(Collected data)

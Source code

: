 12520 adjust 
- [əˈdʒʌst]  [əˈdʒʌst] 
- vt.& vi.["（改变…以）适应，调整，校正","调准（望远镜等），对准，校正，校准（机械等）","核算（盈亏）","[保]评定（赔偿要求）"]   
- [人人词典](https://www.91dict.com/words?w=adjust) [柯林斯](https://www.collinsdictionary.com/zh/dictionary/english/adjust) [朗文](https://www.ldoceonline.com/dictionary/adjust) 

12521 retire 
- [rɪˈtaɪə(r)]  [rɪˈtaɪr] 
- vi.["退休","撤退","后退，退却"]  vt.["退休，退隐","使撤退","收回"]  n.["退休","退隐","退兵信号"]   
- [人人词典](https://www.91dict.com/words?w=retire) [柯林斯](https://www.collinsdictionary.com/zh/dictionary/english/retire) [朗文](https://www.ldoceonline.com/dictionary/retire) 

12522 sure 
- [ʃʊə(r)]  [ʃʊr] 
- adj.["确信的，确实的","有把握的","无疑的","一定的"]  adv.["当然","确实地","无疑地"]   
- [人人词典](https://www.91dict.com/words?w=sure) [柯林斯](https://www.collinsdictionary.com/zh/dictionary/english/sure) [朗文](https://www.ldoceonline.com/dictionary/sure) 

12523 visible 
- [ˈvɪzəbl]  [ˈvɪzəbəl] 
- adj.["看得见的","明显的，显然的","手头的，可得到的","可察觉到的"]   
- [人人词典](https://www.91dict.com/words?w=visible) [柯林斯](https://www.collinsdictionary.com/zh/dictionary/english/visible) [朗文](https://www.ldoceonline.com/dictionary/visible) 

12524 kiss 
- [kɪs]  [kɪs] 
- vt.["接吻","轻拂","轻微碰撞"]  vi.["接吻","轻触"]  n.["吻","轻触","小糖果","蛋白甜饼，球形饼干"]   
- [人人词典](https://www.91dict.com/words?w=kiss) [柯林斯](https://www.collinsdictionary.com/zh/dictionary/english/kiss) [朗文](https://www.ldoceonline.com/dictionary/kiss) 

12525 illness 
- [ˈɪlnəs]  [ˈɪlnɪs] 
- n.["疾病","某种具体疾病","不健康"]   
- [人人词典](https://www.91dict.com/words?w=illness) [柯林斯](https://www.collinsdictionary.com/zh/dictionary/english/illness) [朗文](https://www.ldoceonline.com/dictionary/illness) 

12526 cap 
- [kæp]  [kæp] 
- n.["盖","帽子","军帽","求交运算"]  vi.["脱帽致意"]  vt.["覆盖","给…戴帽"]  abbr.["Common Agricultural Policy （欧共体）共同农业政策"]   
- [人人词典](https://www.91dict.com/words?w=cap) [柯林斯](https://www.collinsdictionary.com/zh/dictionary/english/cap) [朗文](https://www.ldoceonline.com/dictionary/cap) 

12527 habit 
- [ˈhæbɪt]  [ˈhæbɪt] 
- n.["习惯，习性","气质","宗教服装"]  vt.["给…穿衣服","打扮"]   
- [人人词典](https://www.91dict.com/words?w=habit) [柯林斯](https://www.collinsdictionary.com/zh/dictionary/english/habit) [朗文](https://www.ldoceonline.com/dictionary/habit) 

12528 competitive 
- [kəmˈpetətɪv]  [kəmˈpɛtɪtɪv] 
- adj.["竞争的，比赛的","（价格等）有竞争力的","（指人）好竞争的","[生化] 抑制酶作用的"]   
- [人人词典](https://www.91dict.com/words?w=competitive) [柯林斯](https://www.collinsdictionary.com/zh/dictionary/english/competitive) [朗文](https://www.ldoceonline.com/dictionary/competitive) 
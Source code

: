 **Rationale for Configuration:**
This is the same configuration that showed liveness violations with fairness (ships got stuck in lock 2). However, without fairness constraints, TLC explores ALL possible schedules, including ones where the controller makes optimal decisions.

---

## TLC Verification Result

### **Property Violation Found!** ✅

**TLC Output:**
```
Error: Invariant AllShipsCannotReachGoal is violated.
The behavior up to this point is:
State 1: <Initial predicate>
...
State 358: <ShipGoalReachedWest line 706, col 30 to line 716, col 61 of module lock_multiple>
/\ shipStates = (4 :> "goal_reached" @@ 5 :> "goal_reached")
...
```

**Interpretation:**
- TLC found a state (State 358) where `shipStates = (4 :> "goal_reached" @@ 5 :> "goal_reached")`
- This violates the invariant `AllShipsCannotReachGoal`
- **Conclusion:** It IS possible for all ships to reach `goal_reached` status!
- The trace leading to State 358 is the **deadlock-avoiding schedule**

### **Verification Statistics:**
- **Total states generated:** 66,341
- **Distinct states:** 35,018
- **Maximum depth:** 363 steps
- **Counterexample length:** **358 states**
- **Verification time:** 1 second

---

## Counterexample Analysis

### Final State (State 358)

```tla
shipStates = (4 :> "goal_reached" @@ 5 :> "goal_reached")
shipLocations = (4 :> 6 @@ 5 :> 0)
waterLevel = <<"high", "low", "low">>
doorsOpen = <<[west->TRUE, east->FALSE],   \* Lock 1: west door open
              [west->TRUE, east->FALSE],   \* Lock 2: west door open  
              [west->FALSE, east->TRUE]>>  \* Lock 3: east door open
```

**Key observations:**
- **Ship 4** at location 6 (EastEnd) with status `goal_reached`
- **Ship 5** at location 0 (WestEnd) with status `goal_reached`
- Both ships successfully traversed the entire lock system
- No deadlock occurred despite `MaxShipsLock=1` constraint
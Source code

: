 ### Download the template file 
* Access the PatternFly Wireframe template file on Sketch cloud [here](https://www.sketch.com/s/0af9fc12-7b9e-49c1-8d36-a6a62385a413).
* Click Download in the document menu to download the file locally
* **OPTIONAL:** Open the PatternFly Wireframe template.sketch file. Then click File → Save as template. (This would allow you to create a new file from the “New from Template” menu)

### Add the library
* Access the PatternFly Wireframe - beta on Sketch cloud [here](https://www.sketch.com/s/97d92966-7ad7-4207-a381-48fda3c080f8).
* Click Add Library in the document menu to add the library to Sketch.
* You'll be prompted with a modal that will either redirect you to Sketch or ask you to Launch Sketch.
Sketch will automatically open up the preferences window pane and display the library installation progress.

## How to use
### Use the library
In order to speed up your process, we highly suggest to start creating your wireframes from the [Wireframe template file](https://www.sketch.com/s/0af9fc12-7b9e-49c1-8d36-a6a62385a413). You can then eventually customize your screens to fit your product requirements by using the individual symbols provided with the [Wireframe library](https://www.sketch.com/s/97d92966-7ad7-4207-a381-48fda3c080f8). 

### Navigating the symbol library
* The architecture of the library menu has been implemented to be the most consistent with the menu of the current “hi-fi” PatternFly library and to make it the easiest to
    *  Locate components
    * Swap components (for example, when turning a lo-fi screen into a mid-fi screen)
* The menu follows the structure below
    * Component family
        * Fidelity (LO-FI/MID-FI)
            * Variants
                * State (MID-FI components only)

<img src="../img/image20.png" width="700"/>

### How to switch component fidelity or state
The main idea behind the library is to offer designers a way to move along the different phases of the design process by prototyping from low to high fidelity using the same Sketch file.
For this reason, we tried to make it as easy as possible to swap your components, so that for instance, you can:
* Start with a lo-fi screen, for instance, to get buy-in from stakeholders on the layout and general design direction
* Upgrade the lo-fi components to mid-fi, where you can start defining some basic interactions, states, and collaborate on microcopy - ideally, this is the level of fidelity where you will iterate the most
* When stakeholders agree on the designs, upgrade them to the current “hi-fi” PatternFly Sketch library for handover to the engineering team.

## DIRECTIONS FOR THIS TASK
Among the records, find all lines that include the string "habit" and return them.

## SOLUTION TO THE PROBLEM
12527 habit 
- [人人词典](https://www.91dict.com/words?w=habit) [柯林斯](https://www.collinsdictionary.com/zh/dictionary/english/habit) [朗文](https://www.ldoceonline.com/dictionary/habit) 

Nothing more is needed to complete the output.